Sergio de Larrea ha sido elegido Mejor Joven Azulmarino de la Liga Endesa 2025-26. El base vallisoletano de 20 años culmina así una temporada espectacular en la que se ha consolidado como pieza clave del Valencia Basket.
Números que avalan el galardón
Los registros de De Larrea justifican plenamente este reconocimiento. En 34 jornadas disputadas, promedió 9,6 puntos, 3 rebotes y 3,7 asistencias por encuentro. Ojo al dato: 12,7 créditos de valoración en menos de 20 minutos por partido.
Pero hay más. El vallisoletano se sitúa tercero en la clasificación general del +/- de Liga Endesa con +7,15 de media. Una barbaridad que refleja su impacto real en el juego del conjunto taronja.
La explosión en la Supercopa Endesa
Septiembre marcó un antes y un después en la carrera de De Larrea. No solo levantó la Supercopa Endesa, sino que se proclamó MVP del torneo tras una final antológica contra el Real Madrid.
21 puntos, 6 faltas recibidas, 3/5 en tiros de dos, 2/2 en triples y 9/10 desde el tiro libre. Números de ensueño que catapultaron al Valencia Basket al título y a él hacia el estrellato.

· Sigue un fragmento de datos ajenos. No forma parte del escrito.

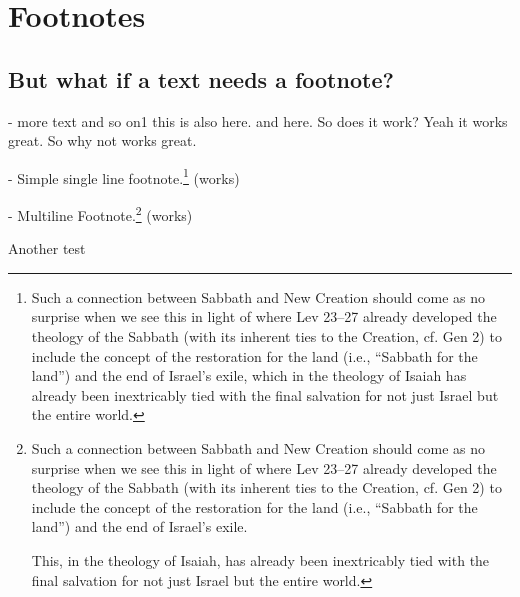 \documentclass{article}
\begin{document}
	

\section{Footnotes}

\subsection{But what if a text needs a footnote?}

- more text and so on1
	this is also here. and here. So does it work? Yeah it works great. So why not works great.



- Simple single line footnote.\footnote{
	Such a connection between Sabbath and New Creation should come as no surprise when we see this in light of where Lev 23--27 already developed the theology of the Sabbath (with its inherent ties to the Creation, cf. Gen 2) to include the concept of the restoration for the land (i.e., ``Sabbath for the land'') and the end of Israel's exile, which in the theology of Isaiah has already been inextricably tied with the final salvation for not just Israel but the entire world.} (works)
	
- Multiline Footnote.\footnote{
	Such a connection between Sabbath and New Creation should come as no surprise when we see this in light of where Lev 23--27 already developed the theology of the Sabbath (with its inherent ties to the Creation, cf. Gen 2) to include the concept of the restoration for the land (i.e., ``Sabbath for the land'') and the end of Israel's exile. 
	

	This, in the theology of Isaiah, has already been inextricably tied with the final salvation for not just Israel but the entire world.} (works)

	Another test
	
\end{document}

Regularidad durante toda la campaña
La progresión del base ha sido evidente. Tras disputar únicamente un encuentro en cada una de sus dos primeras temporadas en ACB, esta ha sido su auténtica explosión. Superó los 20 créditos de valoración en siete ocasiones durante la temporada.
Su mejor registro llegó en la jornada 24 frente a Recoletas Salud SP Burgos: 26 créditos de valoración y 20 puntos. Una actuación que confirmó su madurez competitiva.

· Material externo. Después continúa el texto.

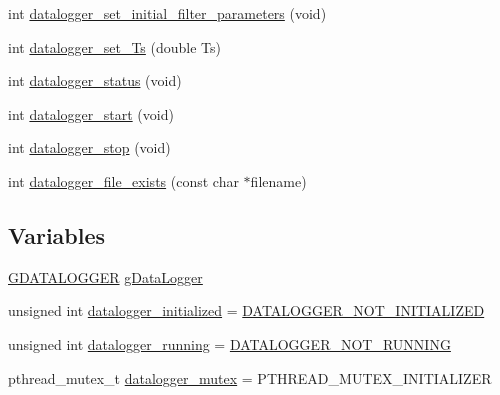 \begin{DoxyCompactItemize}
\item 
int \hyperlink{datalogger_01_07Caio-PC's_01conflicted_01copy_012012-11-23_08_8c_ab6ac2af04feced08fc55c4190103f789}{datalogger\-\_\-set\-\_\-initial\-\_\-filter\-\_\-parameters} (void)
\item 
int \hyperlink{datalogger_01_07Caio-PC's_01conflicted_01copy_012012-11-23_08_8c_afb69d166f8d53042825174cee225ea49}{datalogger\-\_\-set\-\_\-\-Ts} (double Ts)
\item 
int \hyperlink{datalogger_01_07Caio-PC's_01conflicted_01copy_012012-11-23_08_8c_a46fd1290d9ee97d5fc7171e1e0dcb0aa}{datalogger\-\_\-status} (void)
\item 
int \hyperlink{datalogger_01_07Caio-PC's_01conflicted_01copy_012012-11-23_08_8c_a1f254ef380d595d6605c10811fd0dee6}{datalogger\-\_\-start} (void)
\item 
int \hyperlink{datalogger_01_07Caio-PC's_01conflicted_01copy_012012-11-23_08_8c_aae2ffbc6cbf8f1cfecceb42c5139530a}{datalogger\-\_\-stop} (void)
\item 
int \hyperlink{datalogger_01_07Caio-PC's_01conflicted_01copy_012012-11-23_08_8c_a29bc3190cba1f225ad3b2eed899a6762}{datalogger\-\_\-file\-\_\-exists} (const char $\ast$filename)
\end{DoxyCompactItemize}
\subsection*{Variables}
\begin{DoxyCompactItemize}
\item 
\hyperlink{structGDATALOGGER}{G\-D\-A\-T\-A\-L\-O\-G\-G\-E\-R} \hyperlink{datalogger_01_07Caio-PC's_01conflicted_01copy_012012-11-23_08_8c_abe3b9c2c4e21e79c7b046b5986d13acc}{g\-Data\-Logger}
\item 
unsigned int \hyperlink{datalogger_01_07Caio-PC's_01conflicted_01copy_012012-11-23_08_8c_a35e8fbe04b90452afdc3c1be16ff6187}{datalogger\-\_\-initialized} = \hyperlink{datalogger_8h_a4602a65fdfa920dfe832cfa50b7ee4c8}{D\-A\-T\-A\-L\-O\-G\-G\-E\-R\-\_\-\-N\-O\-T\-\_\-\-I\-N\-I\-T\-I\-A\-L\-I\-Z\-E\-D}
\item 
unsigned int \hyperlink{datalogger_01_07Caio-PC's_01conflicted_01copy_012012-11-23_08_8c_a185c3ede96449d14f330fe5ac664e799}{datalogger\-\_\-running} = \hyperlink{datalogger_8h_a1a224da36800f52f56f30619849f7f5d}{D\-A\-T\-A\-L\-O\-G\-G\-E\-R\-\_\-\-N\-O\-T\-\_\-\-R\-U\-N\-N\-I\-N\-G}
\item 
pthread\-\_\-mutex\-\_\-t \hyperlink{datalogger_01_07Caio-PC's_01conflicted_01copy_012012-11-23_08_8c_a824d6f7fd1d3898ba0b1100ba37875c6}{datalogger\-\_\-mutex} = P\-T\-H\-R\-E\-A\-D\-\_\-\-M\-U\-T\-E\-X\-\_\-\-I\-N\-I\-T\-I\-A\-L\-I\-Z\-E\-R
\end{DoxyCompactItemize}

"Tiene solo 20 años, pero ya es una de las referencias del presente y del futuro del baloncesto español", destacan desde el entorno del club. Y no es para menos, considerando que ya participó en el EuroBasket con la selección española la campaña anterior.
El galardón, votado por aficionados, entrenadores y medios de comunicación, corona una temporada de ensueño para un jugador llamado a ser referencia del Valencia Basket durante muchos años. Su cuarta campaña en el primer equipo ha sido, sin duda, la de su definitiva consagración.